Data excerpts:
____________
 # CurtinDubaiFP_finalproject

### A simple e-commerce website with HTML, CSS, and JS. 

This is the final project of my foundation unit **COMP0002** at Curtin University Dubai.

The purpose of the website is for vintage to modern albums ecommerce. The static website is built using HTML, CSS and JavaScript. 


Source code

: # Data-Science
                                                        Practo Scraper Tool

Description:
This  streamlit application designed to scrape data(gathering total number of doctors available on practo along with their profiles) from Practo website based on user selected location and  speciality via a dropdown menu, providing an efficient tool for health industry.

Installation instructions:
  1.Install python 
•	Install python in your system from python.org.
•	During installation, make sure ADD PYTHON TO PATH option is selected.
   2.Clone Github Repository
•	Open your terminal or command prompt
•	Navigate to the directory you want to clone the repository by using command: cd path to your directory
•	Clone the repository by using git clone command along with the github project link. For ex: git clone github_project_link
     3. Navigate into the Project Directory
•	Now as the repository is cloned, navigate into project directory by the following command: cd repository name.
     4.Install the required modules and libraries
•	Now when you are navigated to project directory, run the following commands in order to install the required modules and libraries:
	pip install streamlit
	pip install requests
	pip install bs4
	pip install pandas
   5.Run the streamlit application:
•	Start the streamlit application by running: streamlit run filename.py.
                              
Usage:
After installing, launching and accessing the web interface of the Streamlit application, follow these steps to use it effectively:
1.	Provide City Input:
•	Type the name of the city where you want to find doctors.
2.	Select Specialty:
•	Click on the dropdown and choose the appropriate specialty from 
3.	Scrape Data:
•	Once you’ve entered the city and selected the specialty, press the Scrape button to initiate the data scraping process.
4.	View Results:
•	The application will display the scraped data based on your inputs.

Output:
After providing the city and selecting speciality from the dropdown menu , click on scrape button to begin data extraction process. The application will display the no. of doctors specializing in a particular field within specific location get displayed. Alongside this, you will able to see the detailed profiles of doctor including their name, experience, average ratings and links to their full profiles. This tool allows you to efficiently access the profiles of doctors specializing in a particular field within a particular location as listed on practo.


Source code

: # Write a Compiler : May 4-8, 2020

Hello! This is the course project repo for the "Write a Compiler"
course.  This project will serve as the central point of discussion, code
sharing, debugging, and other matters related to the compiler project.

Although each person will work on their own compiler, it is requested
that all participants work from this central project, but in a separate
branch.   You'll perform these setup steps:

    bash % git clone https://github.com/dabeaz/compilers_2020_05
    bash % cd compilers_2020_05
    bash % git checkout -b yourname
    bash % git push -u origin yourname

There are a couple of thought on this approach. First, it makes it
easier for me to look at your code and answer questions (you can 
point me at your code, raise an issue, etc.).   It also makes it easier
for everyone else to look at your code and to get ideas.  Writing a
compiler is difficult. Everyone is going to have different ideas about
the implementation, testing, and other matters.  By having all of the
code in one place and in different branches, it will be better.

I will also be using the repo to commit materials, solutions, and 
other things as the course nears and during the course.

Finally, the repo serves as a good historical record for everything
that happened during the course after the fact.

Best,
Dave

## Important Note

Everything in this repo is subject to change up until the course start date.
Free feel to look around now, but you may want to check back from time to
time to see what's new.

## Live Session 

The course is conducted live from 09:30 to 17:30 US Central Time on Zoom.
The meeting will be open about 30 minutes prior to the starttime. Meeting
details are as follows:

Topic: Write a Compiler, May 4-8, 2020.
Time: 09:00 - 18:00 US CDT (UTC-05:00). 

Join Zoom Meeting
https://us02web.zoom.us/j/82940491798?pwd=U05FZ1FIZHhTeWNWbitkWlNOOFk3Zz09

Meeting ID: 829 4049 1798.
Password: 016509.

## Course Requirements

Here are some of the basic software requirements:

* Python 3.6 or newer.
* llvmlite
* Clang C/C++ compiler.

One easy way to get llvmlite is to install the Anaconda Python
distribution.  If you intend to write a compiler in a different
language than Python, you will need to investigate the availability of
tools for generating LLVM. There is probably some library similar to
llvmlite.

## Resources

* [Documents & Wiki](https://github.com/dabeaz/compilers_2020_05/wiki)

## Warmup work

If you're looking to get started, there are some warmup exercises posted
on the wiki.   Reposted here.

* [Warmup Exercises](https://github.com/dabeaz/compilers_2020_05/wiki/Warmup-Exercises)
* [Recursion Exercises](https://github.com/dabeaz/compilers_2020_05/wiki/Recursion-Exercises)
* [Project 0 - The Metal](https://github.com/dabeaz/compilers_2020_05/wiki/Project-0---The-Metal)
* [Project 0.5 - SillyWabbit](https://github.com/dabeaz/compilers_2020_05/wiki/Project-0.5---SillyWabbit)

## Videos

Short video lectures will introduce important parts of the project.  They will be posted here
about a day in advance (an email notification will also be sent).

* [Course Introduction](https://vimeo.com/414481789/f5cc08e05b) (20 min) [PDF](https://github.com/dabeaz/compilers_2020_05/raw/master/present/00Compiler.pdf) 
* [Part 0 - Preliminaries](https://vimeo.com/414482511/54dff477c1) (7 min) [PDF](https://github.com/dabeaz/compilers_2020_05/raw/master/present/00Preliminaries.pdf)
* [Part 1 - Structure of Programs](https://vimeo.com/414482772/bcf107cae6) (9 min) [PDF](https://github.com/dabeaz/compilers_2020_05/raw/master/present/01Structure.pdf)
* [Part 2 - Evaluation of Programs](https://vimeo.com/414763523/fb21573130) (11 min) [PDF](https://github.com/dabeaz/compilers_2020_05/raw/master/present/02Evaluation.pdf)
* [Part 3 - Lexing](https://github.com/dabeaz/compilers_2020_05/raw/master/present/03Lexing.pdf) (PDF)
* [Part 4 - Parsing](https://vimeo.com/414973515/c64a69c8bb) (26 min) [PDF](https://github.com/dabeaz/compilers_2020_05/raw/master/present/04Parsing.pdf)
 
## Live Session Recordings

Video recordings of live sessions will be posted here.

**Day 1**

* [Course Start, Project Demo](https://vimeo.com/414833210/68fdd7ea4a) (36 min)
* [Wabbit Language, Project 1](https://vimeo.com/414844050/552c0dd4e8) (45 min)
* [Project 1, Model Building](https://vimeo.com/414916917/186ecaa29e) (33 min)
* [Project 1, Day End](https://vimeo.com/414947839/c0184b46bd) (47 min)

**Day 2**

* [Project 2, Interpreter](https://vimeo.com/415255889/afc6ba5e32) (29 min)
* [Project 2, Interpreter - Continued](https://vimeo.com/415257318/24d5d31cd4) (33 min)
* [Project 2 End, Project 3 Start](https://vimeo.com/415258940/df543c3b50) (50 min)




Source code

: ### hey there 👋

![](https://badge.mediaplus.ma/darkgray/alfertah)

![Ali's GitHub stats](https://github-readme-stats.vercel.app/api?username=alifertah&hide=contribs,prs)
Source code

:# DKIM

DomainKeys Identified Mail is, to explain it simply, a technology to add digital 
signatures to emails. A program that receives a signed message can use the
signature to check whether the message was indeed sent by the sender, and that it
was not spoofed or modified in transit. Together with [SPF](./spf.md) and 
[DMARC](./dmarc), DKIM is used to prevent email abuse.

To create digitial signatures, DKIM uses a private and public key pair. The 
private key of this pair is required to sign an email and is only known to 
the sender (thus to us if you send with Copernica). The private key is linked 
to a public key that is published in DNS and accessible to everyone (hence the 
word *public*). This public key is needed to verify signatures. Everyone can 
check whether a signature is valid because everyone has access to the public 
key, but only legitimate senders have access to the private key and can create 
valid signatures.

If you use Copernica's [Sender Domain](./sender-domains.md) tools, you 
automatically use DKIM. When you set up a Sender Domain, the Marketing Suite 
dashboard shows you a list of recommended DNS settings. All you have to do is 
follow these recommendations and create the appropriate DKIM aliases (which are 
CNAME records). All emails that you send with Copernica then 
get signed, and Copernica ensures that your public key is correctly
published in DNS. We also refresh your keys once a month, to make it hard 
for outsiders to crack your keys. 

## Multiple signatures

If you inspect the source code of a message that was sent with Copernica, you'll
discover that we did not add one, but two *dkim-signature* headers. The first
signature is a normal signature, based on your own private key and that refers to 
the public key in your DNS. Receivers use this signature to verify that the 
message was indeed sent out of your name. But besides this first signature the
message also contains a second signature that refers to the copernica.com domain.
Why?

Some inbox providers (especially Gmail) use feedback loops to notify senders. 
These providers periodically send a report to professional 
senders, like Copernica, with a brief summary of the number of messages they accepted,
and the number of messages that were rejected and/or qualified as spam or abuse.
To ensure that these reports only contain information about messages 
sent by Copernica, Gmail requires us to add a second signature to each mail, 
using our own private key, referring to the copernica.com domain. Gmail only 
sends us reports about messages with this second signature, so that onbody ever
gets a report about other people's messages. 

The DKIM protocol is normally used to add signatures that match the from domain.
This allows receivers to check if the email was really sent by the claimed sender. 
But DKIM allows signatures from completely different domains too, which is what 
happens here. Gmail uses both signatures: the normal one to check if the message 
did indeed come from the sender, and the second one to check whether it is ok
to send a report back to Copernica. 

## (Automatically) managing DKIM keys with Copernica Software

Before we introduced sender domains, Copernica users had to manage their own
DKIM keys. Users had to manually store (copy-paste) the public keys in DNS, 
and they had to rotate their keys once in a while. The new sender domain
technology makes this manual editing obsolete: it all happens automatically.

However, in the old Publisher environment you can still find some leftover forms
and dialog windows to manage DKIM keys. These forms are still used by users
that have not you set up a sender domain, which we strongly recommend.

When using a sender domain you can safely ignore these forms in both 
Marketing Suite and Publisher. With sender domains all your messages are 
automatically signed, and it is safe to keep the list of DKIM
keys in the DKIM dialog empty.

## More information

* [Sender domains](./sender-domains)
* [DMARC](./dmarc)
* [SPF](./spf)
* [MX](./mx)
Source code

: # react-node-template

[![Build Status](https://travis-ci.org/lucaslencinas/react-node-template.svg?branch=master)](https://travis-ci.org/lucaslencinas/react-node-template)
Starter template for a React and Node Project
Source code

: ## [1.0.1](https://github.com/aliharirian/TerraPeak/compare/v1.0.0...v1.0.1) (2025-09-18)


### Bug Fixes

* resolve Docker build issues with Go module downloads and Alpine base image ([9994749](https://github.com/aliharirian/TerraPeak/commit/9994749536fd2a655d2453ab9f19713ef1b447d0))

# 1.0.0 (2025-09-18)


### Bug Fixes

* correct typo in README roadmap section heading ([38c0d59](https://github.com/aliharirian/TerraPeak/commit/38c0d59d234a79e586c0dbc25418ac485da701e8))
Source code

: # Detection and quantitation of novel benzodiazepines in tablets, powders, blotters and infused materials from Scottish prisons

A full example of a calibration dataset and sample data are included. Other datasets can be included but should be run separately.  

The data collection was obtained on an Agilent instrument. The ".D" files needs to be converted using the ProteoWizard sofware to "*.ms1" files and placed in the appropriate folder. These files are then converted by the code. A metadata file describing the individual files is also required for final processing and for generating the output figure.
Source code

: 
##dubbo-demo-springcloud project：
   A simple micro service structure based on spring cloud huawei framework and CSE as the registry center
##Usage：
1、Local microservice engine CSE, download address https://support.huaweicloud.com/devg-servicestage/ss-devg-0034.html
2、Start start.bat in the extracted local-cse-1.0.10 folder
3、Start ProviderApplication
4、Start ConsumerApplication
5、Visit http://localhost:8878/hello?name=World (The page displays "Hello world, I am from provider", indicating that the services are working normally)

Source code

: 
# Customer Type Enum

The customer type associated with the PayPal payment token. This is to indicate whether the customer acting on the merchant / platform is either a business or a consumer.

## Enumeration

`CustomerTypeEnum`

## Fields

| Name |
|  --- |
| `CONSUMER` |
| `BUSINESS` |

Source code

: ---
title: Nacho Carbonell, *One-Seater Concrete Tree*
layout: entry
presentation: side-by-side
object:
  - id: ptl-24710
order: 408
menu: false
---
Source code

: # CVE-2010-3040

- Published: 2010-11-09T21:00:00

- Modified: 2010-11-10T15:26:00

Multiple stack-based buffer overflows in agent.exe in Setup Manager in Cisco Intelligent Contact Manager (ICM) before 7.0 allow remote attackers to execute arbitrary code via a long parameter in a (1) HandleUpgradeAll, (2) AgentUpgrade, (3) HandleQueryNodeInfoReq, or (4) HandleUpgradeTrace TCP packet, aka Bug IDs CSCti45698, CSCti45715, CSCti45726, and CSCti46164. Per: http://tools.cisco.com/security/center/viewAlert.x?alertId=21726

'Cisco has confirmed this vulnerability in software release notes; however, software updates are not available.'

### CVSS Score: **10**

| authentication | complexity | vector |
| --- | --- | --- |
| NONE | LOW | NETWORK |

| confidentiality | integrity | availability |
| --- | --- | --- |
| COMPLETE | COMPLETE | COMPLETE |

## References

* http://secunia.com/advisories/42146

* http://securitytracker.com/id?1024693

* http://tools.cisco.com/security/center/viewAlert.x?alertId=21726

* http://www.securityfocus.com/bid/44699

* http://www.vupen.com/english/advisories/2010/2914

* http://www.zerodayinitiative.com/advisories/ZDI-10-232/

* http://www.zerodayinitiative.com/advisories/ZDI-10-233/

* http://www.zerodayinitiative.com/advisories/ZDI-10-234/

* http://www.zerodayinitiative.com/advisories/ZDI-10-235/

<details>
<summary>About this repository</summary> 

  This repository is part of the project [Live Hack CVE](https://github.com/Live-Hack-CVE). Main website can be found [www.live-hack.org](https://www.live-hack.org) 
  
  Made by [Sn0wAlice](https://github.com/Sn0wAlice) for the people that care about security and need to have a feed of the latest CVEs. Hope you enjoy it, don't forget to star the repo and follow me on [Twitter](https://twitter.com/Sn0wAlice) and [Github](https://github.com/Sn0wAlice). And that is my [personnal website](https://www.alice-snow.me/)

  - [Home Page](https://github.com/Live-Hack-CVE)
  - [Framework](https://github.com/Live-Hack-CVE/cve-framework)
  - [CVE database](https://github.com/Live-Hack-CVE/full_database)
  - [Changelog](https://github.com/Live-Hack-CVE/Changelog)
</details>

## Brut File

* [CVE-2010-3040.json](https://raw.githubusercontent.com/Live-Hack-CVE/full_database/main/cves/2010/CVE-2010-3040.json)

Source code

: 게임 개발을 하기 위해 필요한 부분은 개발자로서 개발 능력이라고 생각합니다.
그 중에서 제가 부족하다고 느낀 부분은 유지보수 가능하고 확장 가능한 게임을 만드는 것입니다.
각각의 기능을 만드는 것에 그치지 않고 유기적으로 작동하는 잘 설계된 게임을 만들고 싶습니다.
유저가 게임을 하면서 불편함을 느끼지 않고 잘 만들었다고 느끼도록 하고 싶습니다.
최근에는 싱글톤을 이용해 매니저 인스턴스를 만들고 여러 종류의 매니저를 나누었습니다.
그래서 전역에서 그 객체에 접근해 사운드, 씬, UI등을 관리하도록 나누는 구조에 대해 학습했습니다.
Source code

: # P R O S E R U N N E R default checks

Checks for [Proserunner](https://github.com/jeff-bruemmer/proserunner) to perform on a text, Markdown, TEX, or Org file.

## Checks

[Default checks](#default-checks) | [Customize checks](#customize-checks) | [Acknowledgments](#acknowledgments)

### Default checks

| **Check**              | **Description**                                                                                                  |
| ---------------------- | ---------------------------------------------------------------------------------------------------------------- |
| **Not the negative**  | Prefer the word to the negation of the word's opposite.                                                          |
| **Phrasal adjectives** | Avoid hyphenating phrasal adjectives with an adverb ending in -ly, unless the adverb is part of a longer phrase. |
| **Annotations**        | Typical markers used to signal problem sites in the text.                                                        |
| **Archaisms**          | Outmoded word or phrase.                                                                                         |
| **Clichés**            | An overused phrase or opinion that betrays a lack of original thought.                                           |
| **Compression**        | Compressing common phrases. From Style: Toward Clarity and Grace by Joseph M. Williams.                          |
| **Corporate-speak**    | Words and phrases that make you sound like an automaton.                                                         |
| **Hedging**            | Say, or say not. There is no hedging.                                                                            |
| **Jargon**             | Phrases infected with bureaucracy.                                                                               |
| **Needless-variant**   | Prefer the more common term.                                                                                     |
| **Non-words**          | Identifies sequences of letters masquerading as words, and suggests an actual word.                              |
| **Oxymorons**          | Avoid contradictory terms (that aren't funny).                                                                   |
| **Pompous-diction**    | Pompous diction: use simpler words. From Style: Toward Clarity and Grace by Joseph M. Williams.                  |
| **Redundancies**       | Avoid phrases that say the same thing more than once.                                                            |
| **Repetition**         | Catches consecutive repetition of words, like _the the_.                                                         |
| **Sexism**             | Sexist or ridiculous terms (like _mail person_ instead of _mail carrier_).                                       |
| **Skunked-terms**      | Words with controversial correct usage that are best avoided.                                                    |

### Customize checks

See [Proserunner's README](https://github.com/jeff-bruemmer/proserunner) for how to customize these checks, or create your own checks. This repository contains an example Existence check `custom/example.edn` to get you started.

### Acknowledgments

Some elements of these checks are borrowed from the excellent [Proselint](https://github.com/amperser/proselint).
____________
Problem requirements => Reproduce only the lines above spanning from the line containing "Although each person" through the line containing "easier for me", word for word.

Exercise solution =>
Although each person will work on their own compiler, it is requested
that all participants work from this central project, but in a separate
branch.   You'll perform these setup steps:

    bash % git clone https://github.com/dabeaz/compilers_2020_05
    bash % cd compilers_2020_05
    bash % git checkout -b yourname
    bash % git push -u origin yourname

There are a couple of thought on this approach. First, it makes it
easier for me to look at your code and answer questions (you can 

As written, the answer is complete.